I (674) wifi:Init data frame dynamic rx buffer num: 32 I (684) wifi:Init management frame dynamic rx buffer num: 32 I (684) wifi:Init management short buffer num: 32 I (694) wifi:Init dynamic tx buffer num: 32 I (694) wifi:Init static rx buffer size: 1600 I (704) wifi:Init static rx buffer num: 10 I (704) wifi:Init dynamic rx buffer num: 32 I (704) wifi_init: rx ba win: 6 I (714) wifi_init: tcpip mbox: 32 I (714) wifi_init: udp mbox: 6 I (714) wifi_init: tcp mbox: 6 I (724) wifi_init: tcp tx win: 5744 I (724) wifi_init: tcp rx win: 5744 I (734) wifi_init: tcp mss: 1440 I (734) wifi_init: WiFi IRAM OP enabled I (744) wifi_init: WiFi RX IRAM OP enabled I (744) phy_init: phy_version 4670,719f9f6,Feb 18 2021,17:07:07 I (844) wifi:mode : sta (30:ae:a4:80:15:c8) I (844) wifi:enable tsf I (844) wifi station: wifi_init_sta finished.

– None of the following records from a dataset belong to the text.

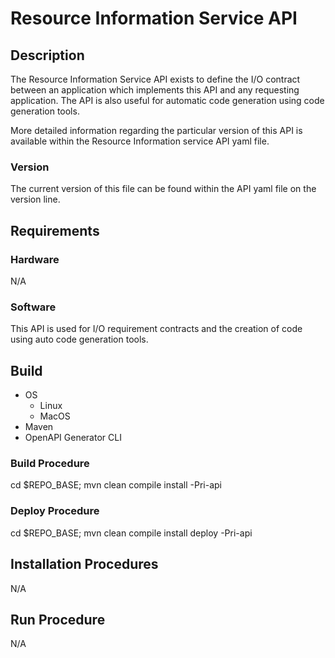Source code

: # Resource Information Service API

## Description 
The Resource Information Service API exists to define the I/O contract between an application which implements this API and any requesting application. The API is also useful for automatic code generation using code generation tools.

More detailed information regarding the particular version of this API is available within the Resource Information service API yaml file. 

### Version
The current version of this file can be found within the API yaml file on the version line.

## Requirements

### Hardware
N/A 

### Software 
This API is used for I/O requirement contracts and the creation of code using auto code generation tools.

## Build
- OS
  - Linux
  - MacOS
- Maven
- OpenAPI Generator CLI

### Build Procedure
cd $REPO_BASE; mvn clean compile install -Pri-api

### Deploy Procedure
cd $REPO_BASE; mvn clean compile install deploy -Pri-api

## Installation Procedures
N/A

## Run Procedure
N/A
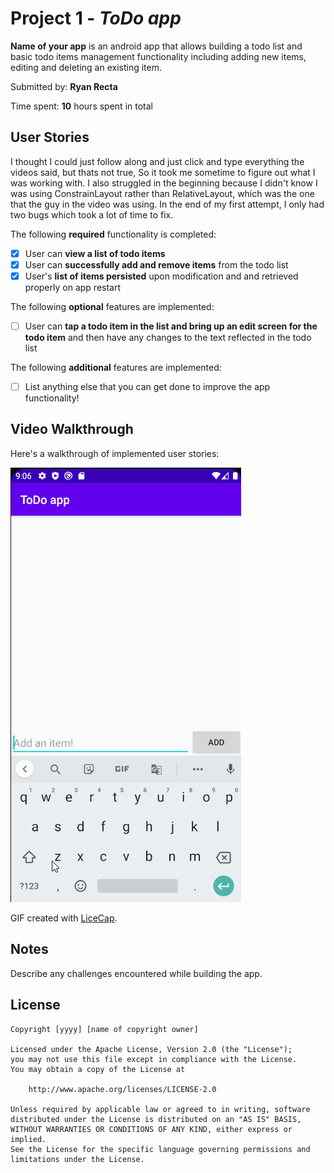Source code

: # Project 1 - *ToDo app*

**Name of your app** is an android app that allows building a todo list and basic todo items management functionality including adding new items, editing and deleting an existing item.

Submitted by: **Ryan Recta**

Time spent: **10** hours spent in total

## User Stories
I thought I could just follow along and just click and type everything the videos said, but thats not true, So it took me sometime to figure out what I was working with. I also struggled in the
beginning because I didn't know I was using ConstrainLayout rather than RelativeLayout, which was the one that the guy in the video was using. In the end of my first attempt, I only had two bugs
which took a lot of time to fix.

The following **required** functionality is completed:

* [x] User can **view a list of todo items**
* [x] User can **successfully add and remove items** from the todo list
* [x] User's **list of items persisted** upon modification and and retrieved properly on app restart

The following **optional** features are implemented:

* [ ] User can **tap a todo item in the list and bring up an edit screen for the todo item** and then have any changes to the text reflected in the todo list

The following **additional** features are implemented:

* [ ] List anything else that you can get done to improve the app functionality!

## Video Walkthrough

Here's a walkthrough of implemented user stories:

<img src='Walkthrough.gif' title='Video Walkthrough' width='' alt='Video Walkthrough' />

GIF created with [LiceCap](http://www.cockos.com/licecap/).

## Notes

Describe any challenges encountered while building the app.

## License

    Copyright [yyyy] [name of copyright owner]

    Licensed under the Apache License, Version 2.0 (the "License");
    you may not use this file except in compliance with the License.
    You may obtain a copy of the License at

        http://www.apache.org/licenses/LICENSE-2.0

    Unless required by applicable law or agreed to in writing, software
    distributed under the License is distributed on an "AS IS" BASIS,
    WITHOUT WARRANTIES OR CONDITIONS OF ANY KIND, either express or implied.
    See the License for the specific language governing permissions and
    limitations under the License.
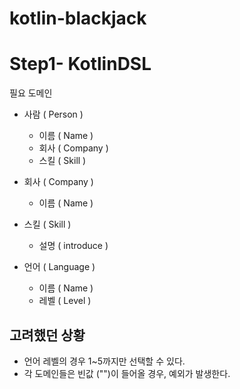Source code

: # kotlin-blackjack

# Step1- KotlinDSL 
필요 도메인 
- 사람 ( Person )
  - 이름 ( Name )
  - 회사 ( Company )
  - 스킬 ( Skill )

- 회사 ( Company )
  - 이름 ( Name )

- 스킬 ( Skill )
  - 설명 ( introduce )

- 언어 ( Language )
    - 이름 ( Name )
    - 레벨 ( Level )

## 고려했던 상황 
- 언어 레벨의 경우 1~5까지만 선택할 수 있다. 
- 각 도메인들은 빈값 ("")이 들어올 경우, 예외가 발생한다.
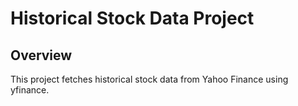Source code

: ﻿# Historical Stock Data Project

## Overview

This project fetches historical stock data from Yahoo Finance using yfinance.
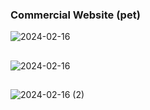 ### Commercial Website (pet)


![2024-02-16](https://github.com/KhaledSwidan/pet/assets/37634845/9fba558d-39e9-4a4f-b80c-1d33eff8f655)

##

![2024-02-16](https://github.com/KhaledSwidan/pet/assets/37634845/4cfc191e-421c-4ee7-8990-c6975eb6be13)

##


![2024-02-16 (2)](https://github.com/KhaledSwidan/pet/assets/37634845/b5c90034-4d0c-4f1d-be19-7e7d277eec17)

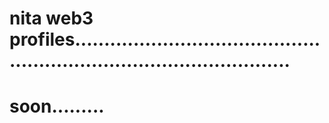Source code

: # nita web3 profiles..........................................................................................
# soon.........
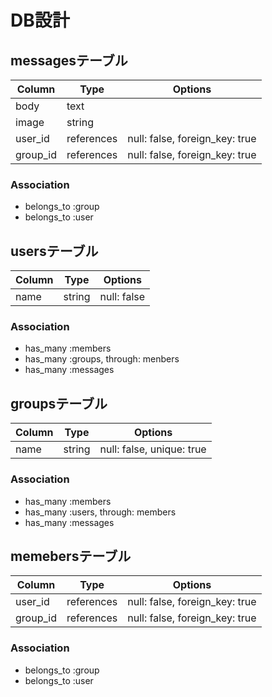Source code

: # DB設計

## messagesテーブル
|Column|Type|Options|
|------|----|-------|
|body|text|
|image|string|
|user_id|references|null: false, foreign_key: true|
|group_id|references|null: false, foreign_key: true|
<!-- null:  false　は、NOT NULL制約 -->
<!-- foreign_key: true　は、外部キー制約 -->

### Association
- belongs_to :group
- belongs_to :user

## usersテーブル
|Column|Type|Options|
|------|----|-------|
|name|string|null: false|

### Association
- has_many :members
- has_many :groups, through: menbers
- has_many :messages

## groupsテーブル
|Column|Type|Options|
|------|----|-------|
|name|string|null: false, unique: true|
<!-- unique: true　は、一意性制約 -->

### Association
- has_many :members
- has_many :users, through: members
- has_many :messages

## memebersテーブル
|Column|Type|Options|
|------|----|-------|
|user_id|references|null: false, foreign_key: true|
|group_id|references|null: false, foreign_key: true|

### Association
- belongs_to :group
- belongs_to :user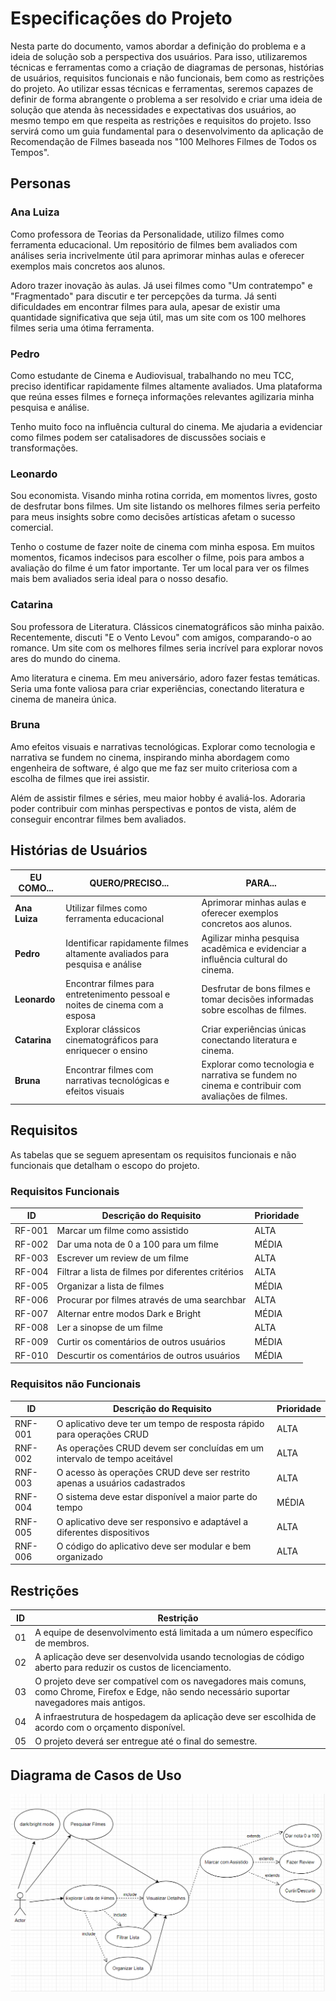 # Especificações do Projeto

Nesta parte do documento, vamos abordar a definição do problema e a ideia de solução sob a perspectiva dos usuários. Para isso, utilizaremos técnicas e ferramentas como a criação de diagramas de personas, histórias de usuários, requisitos funcionais e não funcionais, bem como as restrições do projeto.
Ao utilizar essas técnicas e ferramentas, seremos capazes de definir de forma abrangente o problema a ser resolvido e criar uma ideia de solução que atenda às necessidades e expectativas dos usuários, ao mesmo tempo em que respeita as restrições e requisitos do projeto. Isso servirá como um guia fundamental para o desenvolvimento da aplicação de Recomendação de Filmes baseada nos "100 Melhores Filmes de Todos os Tempos".

## Personas

### Ana Luiza

Como professora de Teorias da Personalidade, utilizo filmes como ferramenta educacional. Um repositório de filmes bem avaliados com análises seria incrivelmente útil para aprimorar minhas aulas e oferecer exemplos mais concretos aos alunos.

Adoro trazer inovação às aulas. Já usei filmes como "Um contratempo" e "Fragmentado" para discutir e ter percepções da turma. Já senti dificuldades em encontrar filmes para aula, apesar de existir uma quantidade significativa que seja útil, mas um site com os 100 melhores filmes seria uma ótima ferramenta.

### Pedro

Como estudante de Cinema e Audiovisual, trabalhando no meu TCC, preciso identificar rapidamente filmes altamente avaliados. Uma plataforma que reúna esses filmes e forneça informações relevantes agilizaria minha pesquisa e análise.

Tenho muito foco na influência cultural do cinema. Me ajudaria a evidenciar como filmes podem ser catalisadores de discussões sociais e transformações.

### Leonardo

Sou economista. Visando minha rotina corrida, em momentos livres, gosto de desfrutar bons filmes. Um site listando os melhores filmes seria perfeito para meus insights sobre como decisões artísticas afetam o sucesso comercial.

Tenho o costume de fazer noite de cinema com minha esposa. Em muitos momentos, ficamos indecisos para escolher o filme, pois para ambos a avaliação do filme é um fator importante. Ter um local para ver os filmes mais bem avaliados seria ideal para o nosso desafio.

### Catarina

Sou professora de Literatura. Clássicos cinematográficos são minha paixão. Recentemente, discuti "E o Vento Levou" com amigos, comparando-o ao romance. Um site com os melhores filmes seria incrível para explorar novos ares do mundo do cinema.

Amo literatura e cinema. Em meu aniversário, adoro fazer festas temáticas. Seria uma fonte valiosa para criar experiências, conectando literatura e cinema de maneira única.

### Bruna

Amo efeitos visuais e narrativas tecnológicas. Explorar como tecnologia e narrativa se fundem no cinema, inspirando minha abordagem como engenheira de software, é algo que me faz ser muito criteriosa com a escolha de filmes que irei assistir.

Além de assistir filmes e séries, meu maior hobby é avaliá-los. Adoraria poder contribuir com minhas perspectivas e pontos de vista, além de conseguir encontrar filmes bem avaliados.

## Histórias de Usuários

| EU COMO...    | QUERO/PRECISO...                                                             | PARA...                                                                                         |
| ------------- | ---------------------------------------------------------------------------- | ----------------------------------------------------------------------------------------------- |
| **Ana Luiza** | Utilizar filmes como ferramenta educacional                                  | Aprimorar minhas aulas e oferecer exemplos concretos aos alunos.                                |
| **Pedro**     | Identificar rapidamente filmes altamente avaliados para pesquisa e análise   | Agilizar minha pesquisa acadêmica e evidenciar a influência cultural do cinema.                 |
| **Leonardo**  | Encontrar filmes para entretenimento pessoal e noites de cinema com a esposa | Desfrutar de bons filmes e tomar decisões informadas sobre escolhas de filmes.                  |
| **Catarina**  | Explorar clássicos cinematográficos para enriquecer o ensino                 | Criar experiências únicas conectando literatura e cinema.                                       |
| **Bruna**     | Encontrar filmes com narrativas tecnológicas e efeitos visuais               | Explorar como tecnologia e narrativa se fundem no cinema e contribuir com avaliações de filmes. |

## Requisitos

As tabelas que se seguem apresentam os requisitos funcionais e não funcionais que detalham o escopo do projeto.

### Requisitos Funcionais

| ID     | Descrição do Requisito                             | Prioridade |
| ------ | -------------------------------------------------- | ---------- |
| RF-001 | Marcar um filme como assistido                     | ALTA       |
| RF-002 | Dar uma nota de 0 a 100 para um filme              | MÉDIA      |
| RF-003 | Escrever um review de um filme                     | ALTA       |
| RF-004 | Filtrar a lista de filmes por diferentes critérios | ALTA       |
| RF-005 | Organizar a lista de filmes                        | MÉDIA      |
| RF-006 | Procurar por filmes através de uma searchbar       | ALTA       |
| RF-007 | Alternar entre modos Dark e Bright                 | MÉDIA      |
| RF-008 | Ler a sinopse de um filme                          | ALTA       |
| RF-009 | Curtir os comentários de outros usuários           | MÉDIA      |
| RF-010 | Descurtir os comentários de outros usuários        | MÉDIA      |

### Requisitos não Funcionais

| ID      | Descrição do Requisito                                                     | Prioridade |
| ------- | -------------------------------------------------------------------------- | ---------- |
| RNF-001 | O aplicativo deve ter um tempo de resposta rápido para operações CRUD      | ALTA       |
| RNF-002 | As operações CRUD devem ser concluídas em um intervalo de tempo aceitável  | ALTA       |
| RNF-003 | O acesso às operações CRUD deve ser restrito apenas a usuários cadastrados | ALTA       |
| RNF-004 | O sistema deve estar disponível a maior parte do tempo                     | MÉDIA      |
| RNF-005 | O aplicativo deve ser responsivo e adaptável a diferentes dispositivos     | ALTA       |
| RNF-006 | O código do aplicativo deve ser modular e bem organizado                   | ALTA       |

## Restrições

| ID  | Restrição                                                                                                                                          |
| --- | -------------------------------------------------------------------------------------------------------------------------------------------------- |
| 01  | A equipe de desenvolvimento está limitada a um número específico de membros.                                                                       |
| 02  | A aplicação deve ser desenvolvida usando tecnologias de código aberto para reduzir os custos de licenciamento.                                     |
| 03  | O projeto deve ser compatível com os navegadores mais comuns, como Chrome, Firefox e Edge, não sendo necessário suportar navegadores mais antigos. |
| 04  | A infraestrutura de hospedagem da aplicação deve ser escolhida de acordo com o orçamento disponível.                                               |
| 05  | O projeto deverá ser entregue até o final do semestre.                                                                                             |

## Diagrama de Casos de Uso

![Diagrama](/src/diagramacasodeusocineview.png)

I (864) wifi:new:<6,0>, old:<1,0>, ap:<255,255>, sta:<6,0>, prof:1 I (864) wifi:state: init -> auth (b0) I (874) wifi:state: auth -> assoc (0) I (884) wifi:state: assoc -> run (10) I (904) wifi:connected with test_zyj, aid = 2, channel 6, BW20, bssid = ac:84:c6:7e:31:2b I (904) wifi:security: WPA2-PSK, phy: bgn, rssi: -22 I (904) wifi:pm start, type: 1

W (914) wifi:idx:0 (ifx:0, ac:84:c6:7e:31:2b), tid:0, ssn:0, winSize:64 I (924) wifi:AP's beacon interval = 102400 us, DTIM period = 1 I (1634) esp_netif_handlers: sta ip: 192.168.0.191, mask: 255.255.255.0, gw: 192.168.0.1 I (1634) wifi station: got ip:192.168.0.191 I (1634) wifi station: connected to ap SSID:test_zyj password:12345678 I (1644) ESPNOW: espnow [version: 1.0] init I (1644) connTest: Start connTest example W (2094) wifi:idx:1 (ifx:0, ac:84:c6:7e:31:2b), tid:1, ssn:0, winSize:64 I (3924) connTest: Connected to server I (3924) connTest: Finished connTest example I (4934) connTest: Start connTest example I (6644) espnow_example: Start sending broadcast data I (6644) espnow_example: Receive 2th broadcast data from: 30:ae:a4:0c:34:ec, len: 10 I (6644) espnow_example: Receive 6th broadcast data from: 30:ae:a4:0c:34:ec, len: 10 I (7114) connTest: Connected to server I (7114) connTest: Finished connTest example I (7664) espnow_example: send data to ff:ff:ff:ff:ff:ff I (7664) espnow_example: Receive 7th broadcast data from: 30:ae:a4:0c:34:ec, len: 10 I (8114) connTest: Start connTest example I (8694) espnow_example: send data to ff:ff:ff:ff:ff:ff I (9694) espnow_example: send data to ff:ff:ff:ff:ff:ff I (9694) espnow_example: Receive 9th broadcast data from: 30:ae:a4:0c:34:ec, len: 10 I (9694) espnow_example: Start sending unicast data I (9694) espnow_example: send data to 30:ae:a4:0c:34:ec I (10154) connTest: Connected to server I (10154) connTest: Finished connTest example I (10754) espnow_example: send data to 30:ae:a4:0c:34:ec I (11164) connTest: Start connTest example I (11754) espnow_example: send data to 30:ae:a4:0c:34:ec I (12824) espnow_example: send data to 30:ae:a4:0c:34:ec I (13444) connTest: Connected to server I (13444) connTest: Finished connTest example I (13934) espnow_example: send data to 30:ae:a4:0c:34:ec I (14444) connTest: Start connTest example I (15024) espnow_example: send data to 30:ae:a4:0c:34:ec I (16044) espnow_example: send data to 30:ae:a4:0c:34:ec I (16504) connTest: Connected to server I (16514) connTest: Finished connTest example

zhangyanjiaoesp commented 7 months ago

@nicolas-Philips Can you update your IDF branch and have a try?

Sherry616 commented 6 months ago

Thanks for reporting, will close due to short of feedback, feel free to reopen with more updates.